There was still something missing.
“We told David that he needed to learn to play the saxophone,” said Adrian. “We thought we were missing a horn and so we put it on him.”
“No pressure!,” chimed in David.
“He picked it up and has been playing with us for years,” said Adrian.
Singing came naturally to all three brothers, and so did harmonizing.
“We’ve been singing so long, that these guys were able to jump right in and be able to naturally recognize the third harmony part.”
The band’s intrinsic cohesion is the first thing you notice during a performance. Credit goes not only to nature, but also a strong desire to identify and correct flaws.
“We take criticism so well from each other,” said Cristian.
The Labra Brothers have been performing together as an act for about three years. They have added musicians to the band – Danny Svenson on keyboards, Bob Young on drums and Matt Hayes on auxiliary percussion – that complete the sound and also add flair.

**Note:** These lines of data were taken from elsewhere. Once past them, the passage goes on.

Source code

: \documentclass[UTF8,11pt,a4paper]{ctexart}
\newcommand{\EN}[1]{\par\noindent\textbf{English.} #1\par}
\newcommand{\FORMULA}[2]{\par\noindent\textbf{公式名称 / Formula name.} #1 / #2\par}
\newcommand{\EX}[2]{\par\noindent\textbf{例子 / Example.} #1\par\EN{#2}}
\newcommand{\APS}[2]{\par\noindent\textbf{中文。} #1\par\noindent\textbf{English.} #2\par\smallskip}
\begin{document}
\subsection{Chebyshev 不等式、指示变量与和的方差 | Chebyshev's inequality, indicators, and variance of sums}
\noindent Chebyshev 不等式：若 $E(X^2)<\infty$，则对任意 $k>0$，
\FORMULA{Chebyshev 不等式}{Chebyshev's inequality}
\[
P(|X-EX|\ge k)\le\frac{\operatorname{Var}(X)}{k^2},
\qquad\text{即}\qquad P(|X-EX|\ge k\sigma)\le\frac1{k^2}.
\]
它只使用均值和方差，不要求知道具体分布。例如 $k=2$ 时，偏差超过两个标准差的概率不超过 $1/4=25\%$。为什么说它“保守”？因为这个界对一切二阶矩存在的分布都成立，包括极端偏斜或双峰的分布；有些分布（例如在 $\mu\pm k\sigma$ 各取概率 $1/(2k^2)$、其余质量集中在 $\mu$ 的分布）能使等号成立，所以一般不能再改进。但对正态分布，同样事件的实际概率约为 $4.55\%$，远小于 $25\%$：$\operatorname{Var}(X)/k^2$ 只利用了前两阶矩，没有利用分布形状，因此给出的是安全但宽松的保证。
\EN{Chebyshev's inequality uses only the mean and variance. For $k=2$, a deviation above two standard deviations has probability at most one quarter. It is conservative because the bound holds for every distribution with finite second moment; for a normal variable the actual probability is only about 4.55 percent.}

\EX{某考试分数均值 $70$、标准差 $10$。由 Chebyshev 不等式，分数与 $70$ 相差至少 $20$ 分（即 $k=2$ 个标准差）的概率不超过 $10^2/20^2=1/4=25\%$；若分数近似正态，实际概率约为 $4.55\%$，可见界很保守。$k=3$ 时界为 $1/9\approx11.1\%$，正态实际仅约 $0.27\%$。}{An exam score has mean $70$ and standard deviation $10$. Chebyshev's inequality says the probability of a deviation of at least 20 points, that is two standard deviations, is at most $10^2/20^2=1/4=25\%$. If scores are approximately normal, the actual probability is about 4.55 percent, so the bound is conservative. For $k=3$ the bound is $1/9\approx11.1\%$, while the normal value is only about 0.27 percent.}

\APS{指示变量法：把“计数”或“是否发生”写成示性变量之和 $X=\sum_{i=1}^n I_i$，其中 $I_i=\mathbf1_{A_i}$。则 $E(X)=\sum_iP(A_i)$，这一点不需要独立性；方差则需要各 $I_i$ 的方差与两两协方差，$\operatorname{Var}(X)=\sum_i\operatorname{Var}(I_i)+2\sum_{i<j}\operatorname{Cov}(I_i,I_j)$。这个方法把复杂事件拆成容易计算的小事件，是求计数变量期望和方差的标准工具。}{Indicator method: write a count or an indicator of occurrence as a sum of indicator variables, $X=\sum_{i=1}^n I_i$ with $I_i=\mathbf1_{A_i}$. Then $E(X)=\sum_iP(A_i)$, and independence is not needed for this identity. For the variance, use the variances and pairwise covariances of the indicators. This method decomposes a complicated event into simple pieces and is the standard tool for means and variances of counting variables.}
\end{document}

Their songs are rapid-paced jams that blend in Latin influences, funk guitars and a lot of blues.
David sees it as a cross between funk, Latin-flavor and smoother R&B.
“We draw from a lot of influences, a lot of different genres,” added Cristian. “We listened to a lot of Creedence Clearwater Revival, Santana, Bill Withers, the Beatles ...”
Those influences go back to the early days.
“Our dad exposed us to everything,” noted Adrian. “A lot of blues, including Stevie Ray Vaughan and B.B. King.”
The Labra Brothers stay busy with a performance schedule that will take them to Cleveland and Columbus in coming weeks.
Up next is a Friday show at the Rialto Theatre in Akron with the Joy Ike Trio.
Then, on Saturday, the Labra Brothers will return to Federal Frenzy in downtown Youngstown, where they will play on the smaller outdoor stage at 3 p.m.
The act is also working on its first full-length album, which will be released in the fall. It will include three of the songs on the band’s debut EP, plus five other songs that they’ve been playing at shows. All are originals.
To raise funds for the record, the Labra Brothers have started a page on crowd-funding site indiegogo.com.